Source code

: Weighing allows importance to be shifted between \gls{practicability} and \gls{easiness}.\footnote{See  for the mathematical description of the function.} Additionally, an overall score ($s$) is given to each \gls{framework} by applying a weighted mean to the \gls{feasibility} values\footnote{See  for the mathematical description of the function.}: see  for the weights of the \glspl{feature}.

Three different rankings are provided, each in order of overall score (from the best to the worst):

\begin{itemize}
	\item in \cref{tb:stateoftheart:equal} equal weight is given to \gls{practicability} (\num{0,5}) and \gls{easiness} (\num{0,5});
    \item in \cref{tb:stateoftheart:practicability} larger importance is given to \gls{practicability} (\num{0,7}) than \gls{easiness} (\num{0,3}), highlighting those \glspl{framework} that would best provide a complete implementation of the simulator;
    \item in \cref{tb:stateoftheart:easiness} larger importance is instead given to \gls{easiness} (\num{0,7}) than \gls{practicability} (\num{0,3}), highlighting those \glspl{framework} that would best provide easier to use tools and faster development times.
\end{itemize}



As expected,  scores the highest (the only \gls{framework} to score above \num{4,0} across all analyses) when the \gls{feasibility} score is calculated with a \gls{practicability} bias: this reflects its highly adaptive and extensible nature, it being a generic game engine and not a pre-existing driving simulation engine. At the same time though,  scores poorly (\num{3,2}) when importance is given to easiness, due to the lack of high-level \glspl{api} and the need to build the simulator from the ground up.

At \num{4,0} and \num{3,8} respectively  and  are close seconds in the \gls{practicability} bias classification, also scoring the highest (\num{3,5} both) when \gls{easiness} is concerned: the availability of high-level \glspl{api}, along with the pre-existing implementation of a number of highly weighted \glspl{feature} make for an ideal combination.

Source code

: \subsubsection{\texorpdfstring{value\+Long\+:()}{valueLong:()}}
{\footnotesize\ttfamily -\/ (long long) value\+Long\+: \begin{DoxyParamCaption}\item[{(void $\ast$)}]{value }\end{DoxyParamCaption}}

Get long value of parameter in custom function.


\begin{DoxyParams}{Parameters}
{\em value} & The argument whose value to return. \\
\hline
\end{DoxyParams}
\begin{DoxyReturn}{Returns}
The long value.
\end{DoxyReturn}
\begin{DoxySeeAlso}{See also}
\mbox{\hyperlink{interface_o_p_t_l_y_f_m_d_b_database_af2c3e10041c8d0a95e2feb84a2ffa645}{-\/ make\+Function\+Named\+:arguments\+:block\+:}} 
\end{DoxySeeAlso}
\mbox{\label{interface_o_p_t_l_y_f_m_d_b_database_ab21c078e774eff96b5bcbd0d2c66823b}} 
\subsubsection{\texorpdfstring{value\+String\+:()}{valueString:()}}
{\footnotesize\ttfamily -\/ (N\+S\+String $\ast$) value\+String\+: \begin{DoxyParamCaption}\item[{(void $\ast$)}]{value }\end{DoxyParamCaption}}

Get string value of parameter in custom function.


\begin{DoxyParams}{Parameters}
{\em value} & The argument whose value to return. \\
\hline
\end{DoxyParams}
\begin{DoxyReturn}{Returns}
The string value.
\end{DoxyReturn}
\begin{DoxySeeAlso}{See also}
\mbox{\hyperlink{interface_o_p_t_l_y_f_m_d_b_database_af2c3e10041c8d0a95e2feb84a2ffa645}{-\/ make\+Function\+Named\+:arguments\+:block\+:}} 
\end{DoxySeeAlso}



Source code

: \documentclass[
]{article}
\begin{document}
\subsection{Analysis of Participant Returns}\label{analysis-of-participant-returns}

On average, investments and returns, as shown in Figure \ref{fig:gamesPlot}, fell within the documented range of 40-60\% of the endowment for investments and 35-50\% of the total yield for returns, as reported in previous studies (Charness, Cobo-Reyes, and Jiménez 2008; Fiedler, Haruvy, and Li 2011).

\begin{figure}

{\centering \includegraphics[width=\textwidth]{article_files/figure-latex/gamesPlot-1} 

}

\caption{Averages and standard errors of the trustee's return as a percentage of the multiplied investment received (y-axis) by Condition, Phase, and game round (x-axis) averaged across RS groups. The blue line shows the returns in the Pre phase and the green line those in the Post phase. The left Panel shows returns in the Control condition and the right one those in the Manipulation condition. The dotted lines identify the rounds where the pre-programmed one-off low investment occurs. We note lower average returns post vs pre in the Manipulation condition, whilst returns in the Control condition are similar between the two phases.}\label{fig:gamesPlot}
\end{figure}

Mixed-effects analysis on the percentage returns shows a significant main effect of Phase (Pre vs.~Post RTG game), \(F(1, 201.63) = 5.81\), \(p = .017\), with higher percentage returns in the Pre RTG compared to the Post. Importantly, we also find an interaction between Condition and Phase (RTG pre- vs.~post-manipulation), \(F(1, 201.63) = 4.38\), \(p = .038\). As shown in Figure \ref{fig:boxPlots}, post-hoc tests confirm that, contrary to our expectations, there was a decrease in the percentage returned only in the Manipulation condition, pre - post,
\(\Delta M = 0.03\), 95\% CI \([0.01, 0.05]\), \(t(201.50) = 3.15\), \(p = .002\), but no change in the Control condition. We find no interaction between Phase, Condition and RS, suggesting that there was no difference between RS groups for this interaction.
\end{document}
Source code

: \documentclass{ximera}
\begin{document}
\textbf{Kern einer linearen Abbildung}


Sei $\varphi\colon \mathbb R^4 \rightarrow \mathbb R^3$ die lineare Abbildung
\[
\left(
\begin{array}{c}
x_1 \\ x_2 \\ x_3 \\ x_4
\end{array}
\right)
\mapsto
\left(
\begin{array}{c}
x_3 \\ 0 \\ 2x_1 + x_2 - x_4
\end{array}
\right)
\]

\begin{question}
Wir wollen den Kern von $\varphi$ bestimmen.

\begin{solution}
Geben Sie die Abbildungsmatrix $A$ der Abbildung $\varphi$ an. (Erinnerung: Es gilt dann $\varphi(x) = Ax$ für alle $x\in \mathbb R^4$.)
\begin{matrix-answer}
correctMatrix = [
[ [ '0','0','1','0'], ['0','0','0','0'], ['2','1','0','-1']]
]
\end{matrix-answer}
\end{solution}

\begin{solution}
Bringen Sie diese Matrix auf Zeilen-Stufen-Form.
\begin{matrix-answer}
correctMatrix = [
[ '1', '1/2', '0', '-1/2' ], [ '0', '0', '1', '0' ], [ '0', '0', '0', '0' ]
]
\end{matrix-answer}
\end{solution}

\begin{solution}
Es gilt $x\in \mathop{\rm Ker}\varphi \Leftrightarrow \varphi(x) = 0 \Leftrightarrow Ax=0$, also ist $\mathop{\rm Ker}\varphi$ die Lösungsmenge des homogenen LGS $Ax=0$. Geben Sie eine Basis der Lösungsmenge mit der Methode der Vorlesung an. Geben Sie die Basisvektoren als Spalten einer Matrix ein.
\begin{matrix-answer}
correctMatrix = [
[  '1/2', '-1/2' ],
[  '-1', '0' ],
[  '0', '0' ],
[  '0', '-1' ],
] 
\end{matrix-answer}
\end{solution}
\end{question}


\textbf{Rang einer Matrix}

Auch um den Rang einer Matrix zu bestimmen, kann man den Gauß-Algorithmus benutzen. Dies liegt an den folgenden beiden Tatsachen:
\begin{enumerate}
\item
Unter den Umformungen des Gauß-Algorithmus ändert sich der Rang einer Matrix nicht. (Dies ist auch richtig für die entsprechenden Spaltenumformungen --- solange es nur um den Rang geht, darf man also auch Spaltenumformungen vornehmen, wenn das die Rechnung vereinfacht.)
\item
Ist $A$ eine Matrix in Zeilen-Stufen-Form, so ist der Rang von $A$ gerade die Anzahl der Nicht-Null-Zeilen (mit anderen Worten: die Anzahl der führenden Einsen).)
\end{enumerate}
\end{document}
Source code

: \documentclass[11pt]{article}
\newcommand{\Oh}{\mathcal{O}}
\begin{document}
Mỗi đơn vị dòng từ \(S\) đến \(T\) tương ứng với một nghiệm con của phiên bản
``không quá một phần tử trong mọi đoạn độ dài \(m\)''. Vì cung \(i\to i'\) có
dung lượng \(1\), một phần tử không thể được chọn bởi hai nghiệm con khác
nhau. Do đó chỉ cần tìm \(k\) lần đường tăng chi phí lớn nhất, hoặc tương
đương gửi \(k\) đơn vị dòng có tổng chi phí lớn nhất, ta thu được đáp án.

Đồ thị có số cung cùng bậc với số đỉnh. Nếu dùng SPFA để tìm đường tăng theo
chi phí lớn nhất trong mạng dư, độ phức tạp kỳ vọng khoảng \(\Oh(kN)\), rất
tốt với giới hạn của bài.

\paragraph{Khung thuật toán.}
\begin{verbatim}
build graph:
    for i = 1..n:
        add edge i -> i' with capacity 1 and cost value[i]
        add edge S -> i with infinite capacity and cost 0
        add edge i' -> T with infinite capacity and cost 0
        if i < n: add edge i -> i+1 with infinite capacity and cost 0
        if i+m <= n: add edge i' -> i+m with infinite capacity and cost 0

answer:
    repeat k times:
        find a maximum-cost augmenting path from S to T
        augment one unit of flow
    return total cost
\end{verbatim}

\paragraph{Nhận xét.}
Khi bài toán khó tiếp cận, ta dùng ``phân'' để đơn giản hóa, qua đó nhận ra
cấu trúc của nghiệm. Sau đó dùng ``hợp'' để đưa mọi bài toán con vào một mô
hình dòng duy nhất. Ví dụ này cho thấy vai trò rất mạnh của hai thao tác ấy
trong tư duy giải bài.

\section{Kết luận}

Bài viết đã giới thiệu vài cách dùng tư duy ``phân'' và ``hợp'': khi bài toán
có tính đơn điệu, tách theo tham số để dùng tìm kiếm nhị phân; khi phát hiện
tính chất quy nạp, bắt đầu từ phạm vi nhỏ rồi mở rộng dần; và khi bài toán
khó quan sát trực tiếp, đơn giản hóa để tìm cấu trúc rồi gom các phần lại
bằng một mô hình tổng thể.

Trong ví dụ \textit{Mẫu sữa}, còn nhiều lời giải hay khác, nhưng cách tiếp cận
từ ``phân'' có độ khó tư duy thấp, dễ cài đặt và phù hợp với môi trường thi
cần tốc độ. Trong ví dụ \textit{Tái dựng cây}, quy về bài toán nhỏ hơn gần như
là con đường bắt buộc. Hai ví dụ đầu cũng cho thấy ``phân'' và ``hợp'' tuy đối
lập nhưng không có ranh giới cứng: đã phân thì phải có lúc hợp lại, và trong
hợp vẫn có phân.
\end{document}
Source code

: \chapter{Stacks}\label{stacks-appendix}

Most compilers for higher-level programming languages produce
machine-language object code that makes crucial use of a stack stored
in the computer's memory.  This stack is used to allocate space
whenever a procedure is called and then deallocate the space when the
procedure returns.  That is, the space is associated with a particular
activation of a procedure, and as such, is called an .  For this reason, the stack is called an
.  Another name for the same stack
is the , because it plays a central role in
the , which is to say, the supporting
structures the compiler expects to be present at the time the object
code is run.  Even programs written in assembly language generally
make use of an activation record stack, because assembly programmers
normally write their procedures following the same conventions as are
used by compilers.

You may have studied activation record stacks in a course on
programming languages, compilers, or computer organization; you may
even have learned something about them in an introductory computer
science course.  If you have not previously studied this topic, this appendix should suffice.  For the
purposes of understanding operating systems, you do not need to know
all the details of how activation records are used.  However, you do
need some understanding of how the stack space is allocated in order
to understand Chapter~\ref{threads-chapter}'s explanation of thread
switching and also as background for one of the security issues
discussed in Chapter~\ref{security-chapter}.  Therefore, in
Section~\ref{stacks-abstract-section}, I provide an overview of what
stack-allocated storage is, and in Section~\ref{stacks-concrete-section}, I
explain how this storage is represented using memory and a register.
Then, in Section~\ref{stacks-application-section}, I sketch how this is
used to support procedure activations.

○ ○ ○ ○

### Problem description
The range runs from the line with "need some understanding" to the last line of the entries above, both included. Restate it word for word.

### Written reply
need some understanding of how the stack space is allocated in order
to understand Chapter~\ref{threads-chapter}'s explanation of thread
switching and also as background for one of the security issues
discussed in Chapter~\ref{security-chapter}.  Therefore, in
Section~\ref{stacks-abstract-section}, I provide an overview of what
stack-allocated storage is, and in Section~\ref{stacks-concrete-section}, I
explain how this storage is represented using memory and a register.
Then, in Section~\ref{stacks-application-section}, I sketch how this is
used to support procedure activations.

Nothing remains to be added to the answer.